If people do benefit from the project, but do not realize they benefited, then in many ways the process becomes lost. They cannot see the connections between the cause and the effect, and may attribute the subtle positive outcomes to other factors, or it may even go unnoticed. How to articulate and measure the outcomes has therefore become a key focus of this project, and an issue I will be delving into in the weeks to come.


The crux of this project is about values, and whose values we will be working with. Since I’ve gotten here, I’ve been talking a lot about the values and beliefs of domestic workers, and about “meeting” the domestic workers where they are at instead of the other way around. So rather than coming with our outside values and trying to make them meet our particular cultural standards, it is about discovering what their values are and figuring out what is important to them, so we can support them in reaching their goals and solving the problems that they have defined as problems, not what outsiders have decided are problems.

One of the more interesting challenges I’ve run into is recognizing that at times I speak a different “English” from the people here who are fluent in English. I deal with a lot of people who work in nonprofits, tech companies and universities, and who I see as being very similar to me. Progressive, educated and technologically-engaged with the world, we converse in English all the time. But what I have slowly come to realize as I’ve hit some obstacles in getting the people and resources I need for this project, is that there are certain words I use that are unfamiliar to people here, or that they may use in a slightly different way. I never thought of the word “values” as being a buzz word, but someone suggested that rather than saying “the values and beliefs of the domestic workers”, I say “the psychology of the domestic workers”. But I didn’t MEAN the ‘psychology’ of the domestic workers – except I did. When I was here, and to the people I was speaking to, that was the correct word to use to reflect my meaning.
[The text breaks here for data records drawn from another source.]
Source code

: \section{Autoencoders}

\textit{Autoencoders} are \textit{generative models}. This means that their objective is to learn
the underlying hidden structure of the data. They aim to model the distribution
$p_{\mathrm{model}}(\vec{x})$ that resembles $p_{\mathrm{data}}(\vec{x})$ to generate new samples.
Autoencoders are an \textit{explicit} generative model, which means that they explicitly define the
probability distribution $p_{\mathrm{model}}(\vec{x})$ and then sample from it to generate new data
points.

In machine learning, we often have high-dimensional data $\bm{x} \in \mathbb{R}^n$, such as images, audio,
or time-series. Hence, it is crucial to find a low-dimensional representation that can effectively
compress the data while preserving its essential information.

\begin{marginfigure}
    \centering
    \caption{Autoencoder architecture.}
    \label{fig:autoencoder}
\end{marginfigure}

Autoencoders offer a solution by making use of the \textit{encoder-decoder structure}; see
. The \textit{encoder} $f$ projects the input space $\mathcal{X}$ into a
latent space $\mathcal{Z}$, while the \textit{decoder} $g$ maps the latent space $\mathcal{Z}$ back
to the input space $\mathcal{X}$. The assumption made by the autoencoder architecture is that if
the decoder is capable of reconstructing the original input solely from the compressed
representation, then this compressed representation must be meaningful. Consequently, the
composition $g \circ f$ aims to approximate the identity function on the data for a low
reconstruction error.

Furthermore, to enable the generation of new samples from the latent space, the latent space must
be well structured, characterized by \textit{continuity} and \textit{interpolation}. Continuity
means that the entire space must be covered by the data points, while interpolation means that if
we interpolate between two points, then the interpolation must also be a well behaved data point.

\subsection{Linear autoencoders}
Another example is that I’ve noticed that people here use the word ‘scheme’ a lot, when they mean ‘plan’. So they’ll say something like, “we have a scheme to help children without parents’, or “an organization has come up with a good scheme for their marketing”. To me, the word ‘scheme’ has negative connotations and does not have the same meaning as a ‘plan’, but here, they are basically using the words interchangeably. There are so many cultures that have taken English and changed it to make it their own, but for the segment of the population in India that thinks of English almost as their first language, or as their main language of communication, it can be a little disorienting and confusing when you really try to get into the specifics of a project.

One wonderful woman I met here referred to the way I spoke as “seminar language” or “seminar English”. I think my words have genuine meaning even as “seminar English”, the issue is that the people I’m speaking to are fluent in English, but they may not be fluent in the particular kind of English I speak – and the biggest problem is that I don’t know which words they get and which words they don’t, and they might not either. I think sometimes they believe they understand what I’m talking about because they recognize all the words I’m saying and the words are familiar, but I’m actually using them in a way that they might not be used to (and so the full meaning doesn’t come across), and vice versa.